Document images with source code
--- START ---
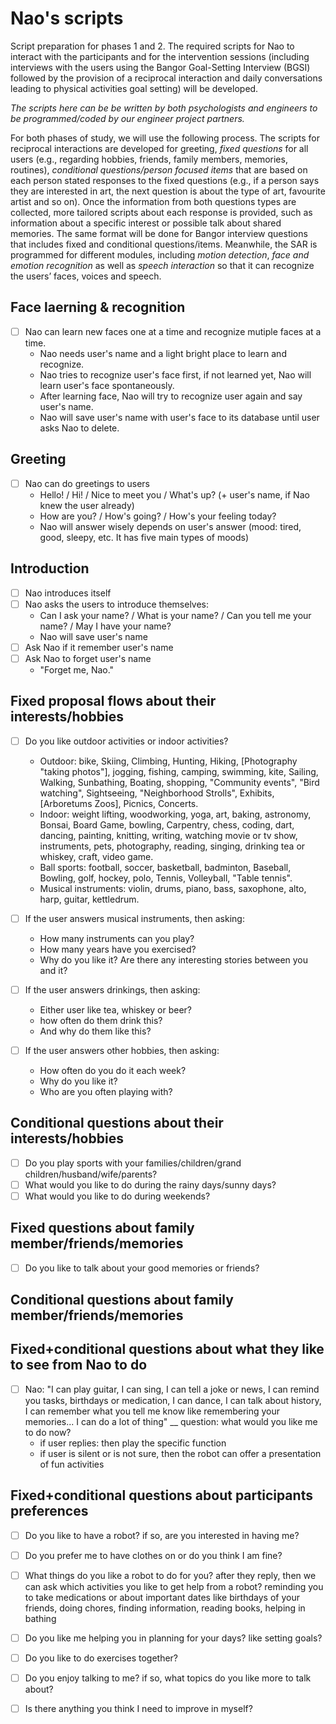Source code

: # Nao's scripts

Script preparation for phases 1 and 2. The required scripts for Nao to interact with the participants and for the intervention sessions (including interviews with  the users using the Bangor Goal-Setting Interview (BGSI) followed by the provision of a reciprocal interaction and daily conversations leading to physical activities goal setting) will be developed. 

*The scripts here can be be written by both psychologists and engineers to be programmed/coded by our engineer project partners.*

For both phases of study, we will use the following process. The scripts for reciprocal interactions are developed for greeting, *fixed questions* for all users (e.g., regarding hobbies, friends, family members, memories, routines), *conditional questions/person focused items* that are based on each person stated responses to the fixed questions (e.g., if a person says they are interested in art, the next question is about the type of art, favourite artist and so on). Once the information from both questions types are collected, more tailored scripts about each response is provided, such as information about a specific interest or possible talk about shared memories. The same format will be done for Bangor interview questions that includes fixed and conditional questions/items. Meanwhile, the SAR is programmed for different modules, including *motion detection*, *face and emotion recognition* as well as *speech interaction* so that it can recognize the users’ faces, voices and speech. 

## **Face laerning & recognition** 
- [ ] Nao can learn new faces one at a time and recognize mutiple faces at a time.
  - Nao needs user's name and a light bright place to learn and recognize.
  - Nao tries to recognize user's face first, if not learned yet, Nao will learn user's face spontaneously.
  - After learning face, Nao will try to recognize user again and say user's name.
  - Nao will save user's name with user's face to its database until user asks Nao to delete.

## **Greeting** 
- [ ] Nao can do greetings to users
  - Hello! / Hi! / Nice to meet you / What's up? (+ user's name, if Nao knew the user already)
  - How are you? / How's going? / How's your feeling today?
  - Nao will answer wisely depends on user's answer (mood: tired, good, sleepy, etc. It has five main types of moods)

## **Introduction**
- [ ] Nao introduces itself
- [ ] Nao asks the users to introduce themselves: 
  - Can I ask your name? / What is your name? / Can you tell me your name? / May I have your name?
  - Nao will save user's name
- [ ] Ask Nao if it remember user's name
- [ ] Ask Nao to forget user's name
  - "Forget me, Nao."
  
## **Fixed proposal flows about their interests/hobbies**
- [ ] Do you like outdoor activities or indoor activities?
  - Outdoor: bike, Skiing, Climbing, Hunting, Hiking, [Photography "taking photos"], jogging, fishing, camping, swimming, kite, Sailing, Walking, Sunbathing, Boating, shopping, "Community events", "Bird watching", Sightseeing, "Neighborhood Strolls", Exhibits, [Arboretums Zoos], Picnics, Concerts.
  - Indoor: weight lifting, woodworking, yoga, art, baking, astronomy, Bonsai, Board Game, bowling, Carpentry, chess, coding, dart, dancing, painting, knitting, writing, watching movie or tv show, instruments, pets, photography, reading, singing, drinking tea or whiskey, craft, video game. 
  - Ball sports: football, soccer, basketball, badminton, Baseball, Bowling, golf, hockey, polo, Tennis, Volleyball, "Table tennis".
  - Musical instruments: violin, drums, piano, bass, saxophone, alto, harp, guitar, kettledrum.

- [ ] If the user answers musical instruments, then asking:
  - How many instruments can you play?
  - How many years have you exercised?
  - Why do you like it? Are there any interesting stories between you and it?
- [ ] If the user answers drinkings, then asking:
  - Either user like tea, whiskey or beer?
  - how often do them drink this?
  - And why do them like this?
- [ ] If the user answers other hobbies, then asking:
  - How often do you do it each week?
  - Why do you like it?
  - Who are you often playing with?


## **Conditional questions about their interests/hobbies**
- [ ] Do you play sports with your families/children/grand children/husband/wife/parents?
- [ ] What would you like to do during the rainy days/sunny days?
- [ ] What would you like to do during weekends?

## **Fixed questions about family member/friends/memories**
- [ ] Do you like to talk about your good memories or friends?


## **Conditional questions about family member/friends/memories**


## **Fixed+conditional questions about what they like to see from Nao to do**
- [ ] Nao: "I can play guitar, I can sing, I can tell a joke or news, I can remind you tasks, birthdays or medication, I can dance, I can talk about history, I can remember what you tell me know like remembering your memories... I can do a lot of thing" __ question: what would you like me to do now?
  - if user replies: then play the specific function
  - if user is silent or is not sure, then the robot can offer a presentation of fun activities 

## **Fixed+conditional questions about participants preferences**
- [ ] Do you like to have a robot? if so, are you interested in having me?
- [ ] Do you prefer me to have clothes on or do you think I am fine?
- [ ] What things do you like a robot to do for you? after they reply, then we can ask which activities you like to get help from a robot? reminding you to take medications or about important dates like birthdays of your friends, doing chores, finding information, reading books, helping in bathing
- [ ] Do you like me helping you in planning for your days? like setting goals?
- [ ] Do you like to do exercises together?
- [ ] Do you enjoy talking to me? if so, what topics do you like more to talk about?  
- [ ] Is there anything you think I need to improve in myself?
--- END ---
## PROBLEM TO SOLVE
Output each record exactly as it appears, but not the pictures.

## OUTPUT FOR THIS TASK
Source code

: # Nao's scripts

Script preparation for phases 1 and 2. The required scripts for Nao to interact with the participants and for the intervention sessions (including interviews with  the users using the Bangor Goal-Setting Interview (BGSI) followed by the provision of a reciprocal interaction and daily conversations leading to physical activities goal setting) will be developed. 

*The scripts here can be be written by both psychologists and engineers to be programmed/coded by our engineer project partners.*

For both phases of study, we will use the following process. The scripts for reciprocal interactions are developed for greeting, *fixed questions* for all users (e.g., regarding hobbies, friends, family members, memories, routines), *conditional questions/person focused items* that are based on each person stated responses to the fixed questions (e.g., if a person says they are interested in art, the next question is about the type of art, favourite artist and so on). Once the information from both questions types are collected, more tailored scripts about each response is provided, such as information about a specific interest or possible talk about shared memories. The same format will be done for Bangor interview questions that includes fixed and conditional questions/items. Meanwhile, the SAR is programmed for different modules, including *motion detection*, *face and emotion recognition* as well as *speech interaction* so that it can recognize the users’ faces, voices and speech. 

## **Face laerning & recognition** 
- [ ] Nao can learn new faces one at a time and recognize mutiple faces at a time.
  - Nao needs user's name and a light bright place to learn and recognize.
  - Nao tries to recognize user's face first, if not learned yet, Nao will learn user's face spontaneously.
  - After learning face, Nao will try to recognize user again and say user's name.
  - Nao will save user's name with user's face to its database until user asks Nao to delete.

## **Greeting** 
- [ ] Nao can do greetings to users
  - Hello! / Hi! / Nice to meet you / What's up? (+ user's name, if Nao knew the user already)
  - How are you? / How's going? / How's your feeling today?
  - Nao will answer wisely depends on user's answer (mood: tired, good, sleepy, etc. It has five main types of moods)

## **Introduction**
- [ ] Nao introduces itself
- [ ] Nao asks the users to introduce themselves: 
  - Can I ask your name? / What is your name? / Can you tell me your name? / May I have your name?
  - Nao will save user's name
- [ ] Ask Nao if it remember user's name
- [ ] Ask Nao to forget user's name
  - "Forget me, Nao."
  
## **Fixed proposal flows about their interests/hobbies**
- [ ] Do you like outdoor activities or indoor activities?
  - Outdoor: bike, Skiing, Climbing, Hunting, Hiking, [Photography "taking photos"], jogging, fishing, camping, swimming, kite, Sailing, Walking, Sunbathing, Boating, shopping, "Community events", "Bird watching", Sightseeing, "Neighborhood Strolls", Exhibits, [Arboretums Zoos], Picnics, Concerts.
  - Indoor: weight lifting, woodworking, yoga, art, baking, astronomy, Bonsai, Board Game, bowling, Carpentry, chess, coding, dart, dancing, painting, knitting, writing, watching movie or tv show, instruments, pets, photography, reading, singing, drinking tea or whiskey, craft, video game. 
  - Ball sports: football, soccer, basketball, badminton, Baseball, Bowling, golf, hockey, polo, Tennis, Volleyball, "Table tennis".
  - Musical instruments: violin, drums, piano, bass, saxophone, alto, harp, guitar, kettledrum.

- [ ] If the user answers musical instruments, then asking:
  - How many instruments can you play?
  - How many years have you exercised?
  - Why do you like it? Are there any interesting stories between you and it?
- [ ] If the user answers drinkings, then asking:
  - Either user like tea, whiskey or beer?
  - how often do them drink this?
  - And why do them like this?
- [ ] If the user answers other hobbies, then asking:
  - How often do you do it each week?
  - Why do you like it?
  - Who are you often playing with?


## **Conditional questions about their interests/hobbies**
- [ ] Do you play sports with your families/children/grand children/husband/wife/parents?
- [ ] What would you like to do during the rainy days/sunny days?
- [ ] What would you like to do during weekends?

## **Fixed questions about family member/friends/memories**
- [ ] Do you like to talk about your good memories or friends?


## **Conditional questions about family member/friends/memories**


## **Fixed+conditional questions about what they like to see from Nao to do**
- [ ] Nao: "I can play guitar, I can sing, I can tell a joke or news, I can remind you tasks, birthdays or medication, I can dance, I can talk about history, I can remember what you tell me know like remembering your memories... I can do a lot of thing" __ question: what would you like me to do now?
  - if user replies: then play the specific function
  - if user is silent or is not sure, then the robot can offer a presentation of fun activities 

## **Fixed+conditional questions about participants preferences**
- [ ] Do you like to have a robot? if so, are you interested in having me?
- [ ] Do you prefer me to have clothes on or do you think I am fine?
- [ ] What things do you like a robot to do for you? after they reply, then we can ask which activities you like to get help from a robot? reminding you to take medications or about important dates like birthdays of your friends, doing chores, finding information, reading books, helping in bathing
- [ ] Do you like me helping you in planning for your days? like setting goals?
- [ ] Do you like to do exercises together?
- [ ] Do you enjoy talking to me? if so, what topics do you like more to talk about?  
- [ ] Is there anything you think I need to improve in myself?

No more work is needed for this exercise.